Very much looking forward to spending some time implementing this alongside the article. I really enjoyed your posts about making a Teeny Tiny compiler a while back too!
chubot 1 days ago [-]
It's very nice to see a small type checker in Python, for Python! This became much easier in the last 10 years, since the MyPy team basically "upstreamed" the typed_ast library they were using into the stdlib.
I found that there are not enough good teaching materials on type checkers -- e.g. the second edition of the Dragon Book lacks a type checker, which is a glaring hole IMO - https://news.ycombinator.com/item?id=38270753
Also, teaching material tends to have a bias toward type inference and the Hindley-Milner algorithm, which are NOT used by the most commonly used languages
So I appreciate this, but one thing in this code that I find (arguably) confusing is the use of visitors. e.g. for this part, I had to go look up what this method does in Python:
# Default so every expr returns a Type.
def generic_visit(self, node):
super().generic_visit(node)
if isinstance(node, ast.expr):
return ANY
Also, the main() calls visit(), but the visitor methods ALSO call visit(), which obscures the control flow IMO. Personally, if I need to use a visitor, I like there to just be a single pass
---
In contrast, Essentials of Compilation was released 1 or 2 years ago, in Racket and in Python. And the Python version uses the same typed AST module.

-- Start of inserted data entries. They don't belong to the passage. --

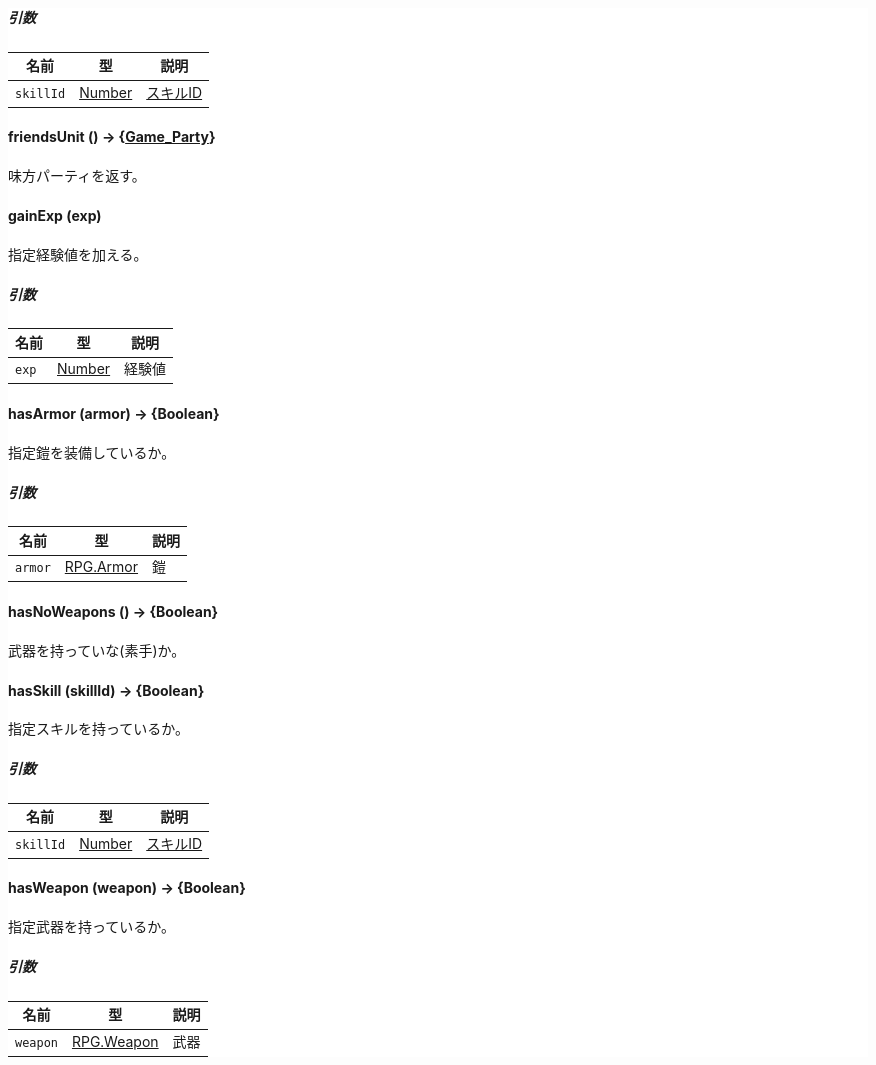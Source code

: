 ##### 引数

| 名前 | 型 | 説明 |
| --- | --- | --- |
| `skillId` | [Number](Number.md) | [スキルID](RPG.Skill.md#スキルid) |


#### friendsUnit () → {[Game_Party](Game_Party.md)}
味方パーティを返す。


#### gainExp (exp)
指定経験値を加える。

##### 引数

| 名前 | 型 | 説明 |
| --- | --- | --- |
| `exp` | [Number](Number.md) | 経験値 |


#### hasArmor (armor) → {Boolean}
指定鎧を装備しているか。

##### 引数

| 名前 | 型 | 説明 |
| --- | --- | --- |
| `armor` | [RPG.Armor](RPG.Armor.md) | 鎧 |


#### hasNoWeapons () → {Boolean}
武器を持っていな(素手)か。


#### hasSkill (skillId) → {Boolean}
指定スキルを持っているか。

##### 引数

| 名前 | 型 | 説明 |
| --- | --- | --- |
| `skillId` | [Number](Number.md) | [スキルID](RPG.Skill.md#スキルid) |


#### hasWeapon (weapon) → {Boolean}
指定武器を持っているか。

##### 引数

| 名前 | 型 | 説明 |
| --- | --- | --- |
| `weapon` | [RPG.Weapon](RPG.Weapon.md) | 武器 |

> I found that there are not enough good teaching materials on type checkers -- e.g. the second edition of the Dragon Book lacks a type checker, which is a glaring hole IMO
Pierce’s Types and Programming Languages[1] is excellent. It starts with very little (if you understand basic set-theory notation, you’re probably OK), gets you to a pretty reasonable point, and just generally makes for very pleasant reading. You should probably pick something else if you want a hands-on introduction with an immediate payoff, but then you probably wouldn’t pick the Dragon Book, either.
TaPL really falls down when trying to bootstrap your way to understanding the notation. A lot of the notation and theory revolves around, essentially, implementing a concurrent virtual machine. I like the original algorithm W paper because it doesn't gloss this conceptual step: it is very much a virtual machine & you can see the authors handling the edge cases. The operational semantics in TaPL are (frankly) obtuse. Also, TaPL makes it seem like new features can be desugared to old features — and they can — but a little more prose explaining the feature's behavior directly without just tossing you into the semantic deep end would've made a much nicer text.
chubot 1 days ago [-]
Everyone always says that, but I don't think it's a good intro :-) (e.g. I think the top comment in the lobste.rs thread is suffering from the type inference / functional bias, which is not necessarily due to TAPL, but it's a common thing I've noticed)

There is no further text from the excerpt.